» Task brief
Wherever the listing has a line with the string "component", copy that line out.

-- Data provided follows --

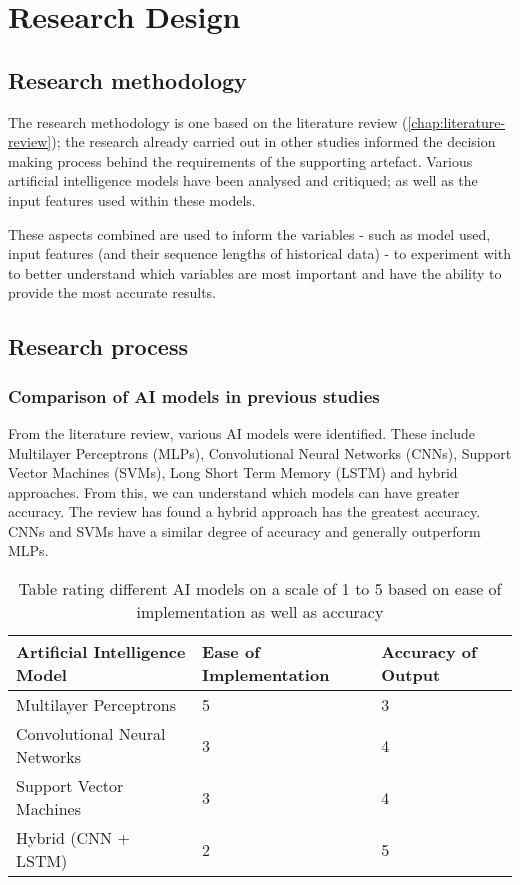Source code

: \chapter{Research Design} \label{chap:research-design}
\section{Research methodology}
The research methodology is one based on the literature review (\autoref{chap:literature-review});
the research already carried out in other studies
informed the decision making process behind the requirements of the supporting artefact. Various artificial
intelligence models have been analysed and critiqued; as well as the input features used within these models.

These aspects combined are used to inform the variables - such as model used, input features
(and their sequence lengths of historical data) - to experiment with to better understand which variables are most important
and have the ability to provide the most accurate results.

\section{Research process}
\subsection{Comparison of AI models in previous studies}
From the literature review, various AI models were identified. These include Multilayer Perceptrons (MLPs),
Convolutional Neural Networks (CNNs), Support Vector Machines (SVMs), Long Short Term Memory (LSTM) and hybrid
approaches. From this, we can understand which models can have greater accuracy. The review has found a hybrid
approach has the greatest accuracy. CNNs and SVMs have a similar degree of accuracy and generally outperform MLPs.

\begin{table}[h]
    \centering
    \begin{tabular}{|p{50mm}|p{40mm}|p{35mm}|}
        \hline
        Artificial Intelligence Model & Ease of Implementation & Accuracy of Output \\
        \hline\hline
        Multilayer Perceptrons & 5 & 3 \\
        Convolutional Neural Networks & 3 & 4 \\
        Support Vector Machines & 3 & 4 \\
        Hybrid (CNN + LSTM) & 2 & 5 \\
        \hline
    \end{tabular}
    \caption[Table rating different AI models]{Table rating different AI models on a scale of 1 to 5 based on ease of implementation as well as accuracy}
    \label{tab:research_model_comparison}
\end{table}
\FloatBarrier

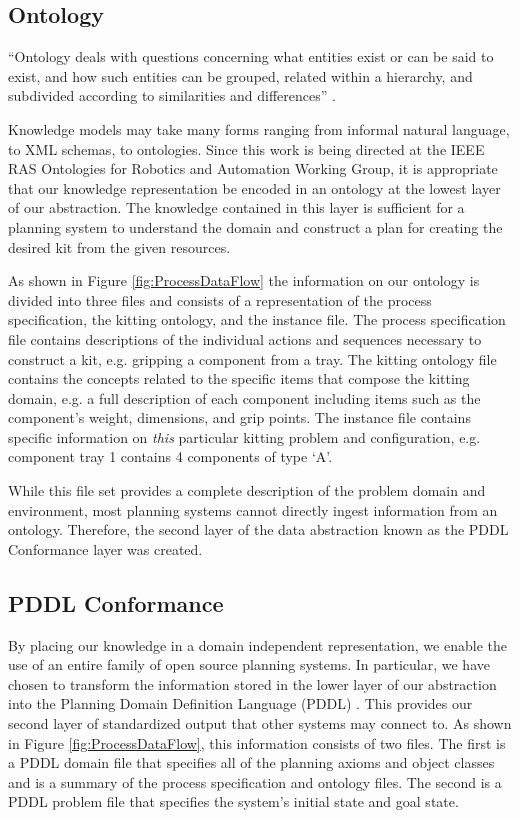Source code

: \documentclass[a4paper, 10pt, conference]{ieeeconf}      %
\begin{document}
\subsection{Ontology}
``Ontology deals with questions concerning what entities exist or can be said to exist, and how such entities can be grouped, related within a hierarchy, and subdivided according to similarities and differences'' \cite{ontologyDef}.

Knowledge models may take many forms ranging from informal natural language, to XML schemas, to ontologies.
Since this work is being directed at the IEEE RAS Ontologies for Robotics and Automation Working Group, it is appropriate that our  knowledge representation be
encoded in an ontology at the lowest layer of our abstraction. The knowledge contained in this layer is sufficient for a planning system to understand the domain and construct
a plan for creating the desired kit from the given resources.

As shown in Figure \ref{fig:ProcessDataFlow} the information on our ontology is divided into three files and consists of a representation of the process specification,
the kitting ontology, and the instance file. The process specification file contains descriptions of
the individual actions and sequences necessary to construct a kit, e.g. gripping a component from a tray. The kitting ontology file contains the concepts related to the specific items
that compose the kitting domain, e.g. a full description of each component including items such as the component's weight, dimensions, and grip points. The instance file
contains specific information on {\it this} particular kitting problem and configuration, e.g. component tray 1 contains 4 components of type `A'.

While this file set provides a complete description of the problem domain and environment, most planning systems cannot directly ingest information from an ontology.
Therefore, the second layer of the data abstraction known as the PDDL Conformance layer was created.

\subsection{PDDL Conformance}
By placing our knowledge in a domain independent representation, we enable the use of an entire family of open source planning systems.
In particular, we have chosen to transform the information stored in the lower layer of our abstraction into the Planning Domain Definition Language (PDDL) \cite{PDDL}.
This provides our second layer of standardized output that other systems may connect to. As shown in Figure \ref{fig:ProcessDataFlow}, this information consists of two files. The first
is a PDDL domain file that specifies all of the planning axioms and object classes and is a summary of the process specification and ontology files. The second is a PDDL problem file that
specifies the system's initial state and goal state.
\end{document}
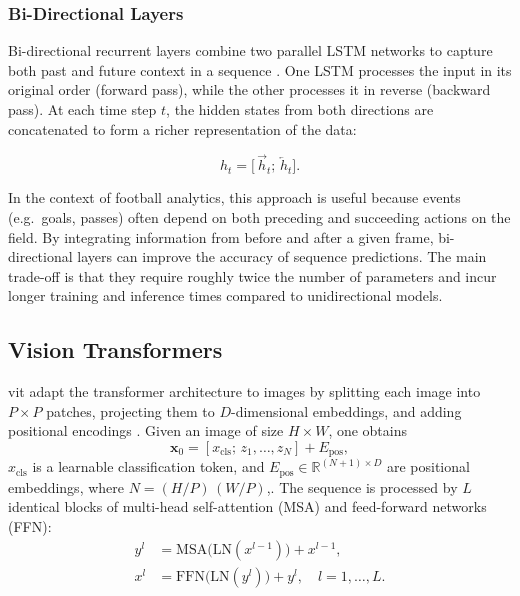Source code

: \subsubsection{Bi-Directional Layers}
\label{ssec:bi_directional_layers}

Bi-directional recurrent layers combine two parallel LSTM networks to capture both past and future context in a sequence \cite{radhakrishnan_bi_lstm_2023, bhogal_human_2023}. One LSTM processes the input in its original order (forward pass), while the other processes it in reverse (backward pass). At each time step \(t\), the hidden states from both directions are concatenated to form a richer representation of the data:

\[
h_t = \bigl[\,\overrightarrow{h}_t;\,\overleftarrow{h}_t\bigr].
\]

In the context of football analytics, this approach is useful because events (e.g.\ goals, passes) often depend on both preceding and succeeding actions on the field. By integrating information from before and after a given frame, bi-directional layers can improve the accuracy of sequence predictions. The main trade-off is that they require roughly twice the number of parameters and incur longer training and inference times compared to unidirectional models.


\subsection{Vision Transformers}
\label{ssec:vision_transformers}

\acrfull{vit} adapt the transformer architecture \cite{vaswani_attention_2017}  to images by splitting each image into $P\times P$ patches, projecting them to $D$-dimensional embeddings, and adding positional encodings \cite{dosovitskiy_image_transformer_2021}. Given an image of size $H\times W$, one obtains
\[
\mathbf{x}_0 = [x_{\text{cls}};\,z_1,\dots,z_N] + E_{\text{pos}},
\]
$x_{\text{cls}}$ is a learnable classification token, and $E_{\text{pos}}\in\mathbb{R}^{(N+1)\times D}$ are positional embeddings, where $N=(H/P)\,(W/P)$,. The sequence is processed by $L$ identical blocks of multi-head self-attention (MSA) and feed-forward networks (FFN):
\begin{align*}
y^l &= \mathrm{MSA}\bigl(\mathrm{LN}(x^{l-1})\bigr) + x^{l-1},\\
x^l &= \mathrm{FFN}\bigl(\mathrm{LN}(y^l)\bigr) + y^l,\quad l=1,\dots,L.
\end{align*}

-- Data provided concluded --

» Exercise output
the individual actions and sequences necessary to construct a kit, e.g. gripping a component from a tray. The kitting ontology file contains the concepts related to the specific items
that compose the kitting domain, e.g. a full description of each component including items such as the component's weight, dimensions, and grip points. The instance file
contains specific information on {\it this} particular kitting problem and configuration, e.g. component tray 1 contains 4 components of type `A'.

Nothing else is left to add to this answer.